Omicron91 Posted January 14, 2006 Posted January 14, 2006 This may be a very ridiculous question but I thought of something curious in physics class today and came upon a bizarre idea. If an object decreases in size and increases in mass when it reachs towards the speed of light then could an object not eventually drop below it's own schwartschild radius and form a singularirty or do the laws of general/special relativity not apply in this fashion?
bjmyanks Posted January 14, 2006 Posted January 14, 2006 . If an object decreases in size and increases in mass QUOTE]Aren't they one in the same?
Omicron91 Posted January 14, 2006 Author Posted January 14, 2006 . If an object decreases in size and increases in mass QUOTE]Aren't they one in the same? No, due to Lorentz contraction it's length decreases and because of the exceptional amount of energy it's carrying it's mass increases, while, unrelatedly, it moves through time at a different rate.
bjmyanks Posted January 14, 2006 Posted January 14, 2006 O man thats crazy. What type of physics are you learning?

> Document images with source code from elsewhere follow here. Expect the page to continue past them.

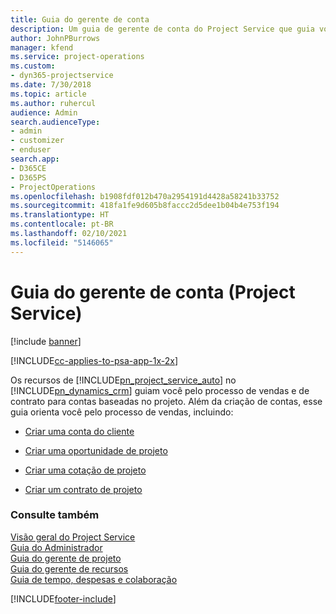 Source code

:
 ```yaml
---
title: Guia do gerente de conta
description: Um guia de gerente de conta do Project Service que guia você pelo processo de vendas e de contrato para contas baseadas no projeto
author: JohnPBurrows
manager: kfend
ms.service: project-operations
ms.custom:
- dyn365-projectservice
ms.date: 7/30/2018
ms.topic: article
ms.author: ruhercul
audience: Admin
search.audienceType:
- admin
- customizer
- enduser
search.app:
- D365CE
- D365PS
- ProjectOperations
ms.openlocfilehash: b1908fdf012b470a2954191d4428a58241b33752
ms.sourcegitcommit: 418fa1fe9d605b8faccc2d5dee1b04b4e753f194
ms.translationtype: HT
ms.contentlocale: pt-BR
ms.lasthandoff: 02/10/2021
ms.locfileid: "5146065"
---
```

# <a name="account-manager-guide-project-service"></a>Guia do gerente de conta (Project Service)

[!include [banner](../includes/psa-now-project-operations.md)]

[!INCLUDE[cc-applies-to-psa-app-1x-2x](../includes/cc-applies-to-psa-app-1x-2x.md)]

Os recursos de [!INCLUDE[pn_project_service_auto](../includes/pn-project-service-auto.md)] no [!INCLUDE[pn_dynamics_crm](../includes/pn-dynamics-crm.md)] guiam você pelo processo de vendas e de contrato para contas baseadas no projeto. Além da criação de contas, esse guia orienta você pelo processo de vendas, incluindo:  
  
-   [Criar uma conta do cliente](../psa/create-customer-account.md)  
  
-   [Criar uma oportunidade de projeto](../psa/create-project-opportunity.md)  
  
-   [Criar uma cotação de projeto](../psa/create-project-quote.md)  
  
-   [Criar um contrato de projeto](../psa/create-project-contract.md)  
  
  
### <a name="see-also"></a>Consulte também  
 [Visão geral do Project Service](../psa/overview.md)   
 [Guia do Administrador](../psa/admin-guide.md)   
 [Guia do gerente de projeto](../psa/project-manager-guide.md)   
 [Guia do gerente de recursos](../psa/resource-manager-guide.md)   
 [Guia de tempo, despesas e colaboração](../psa/time-expense-collaboration-guide.md)


[!INCLUDE[footer-include](../includes/footer-banner.md)]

Omicron91 Posted January 14, 2006 Author Posted January 14, 2006 O man thats crazy. What type of physics are you learning? Grade 12U physics? I mean, I'm pretty sure what I'm saying is accurate and my physics teacher agreed that what I was saying was hypothetically possible but he couldn't verify anything.
timo Posted January 14, 2006 Posted January 14, 2006 The only definition of a black hole that I´d know of is that a black hole is a certain spacetime structure. The strucutre of spacetime is absolute. It might look differently depending from your point of view but it is always the same object. So if the object you were talking about does not form a black hole in its frame of rest, the spacetime structure it creates will not be a black hole. This will be true in any coordiante system (frame of reference), then. The sloppy, incomplete but possibly more satisfying answer would be something like: The Scharzschild Radius gets length-contracted, too.
swansont Posted January 14, 2006 Posted January 14, 2006 In addition to what Athiest said, the length contraction occurs in the observer frame, not the rest frame. How can the formation of a black hole depend on whether someone is moving? The relevant mass is the rest mass, which is invariant. The changing mass is called relativistic mass, which comes form a (IMO) sloppy application of relativity, because the person wants to use E = mc2, but not want to get into the actual equation, which is E2 = m2c4 + p2c2. m in the latter equation is the rest mass. It reduces to the former only when the object is in its rest frame, which precludes the notion of mass being speed-dependent.
□h=-16πT Posted January 14, 2006 Posted January 14, 2006 No, the formula for the Schwarzschild radius involves rest mass. Gravitation is frame invariant, if you speed up your field doesn't increase, relativistic mass isn't real.
gagsrcool Posted January 14, 2006 Posted January 14, 2006 Hi, I thought schwarzchild radius is the formula for the radius of a blackhole! What do you mean by the schwarzchild radius of a person??? gagsrcool
Omicron91 Posted January 15, 2006 Author Posted January 15, 2006 Okay, I understand now, that was essentially what I was asking was whether or not relativisitic mass counted in this question. Thanks! P.S. - Schwartschild radius is for calculating the diameter that something of a certain mass that something would have to be to become a black hole.
□h=-16πT Posted January 15, 2006 Posted January 15, 2006 If you want to be accurate about these things, it's for a spherically symmetric static body. For rotating and non-symmetric bodies you have to use different equations. For a rotating, charged, axially symmetric body, there are two "horizons": the ergosphere and an event horizon similar to that of a Schwarzschild black hole.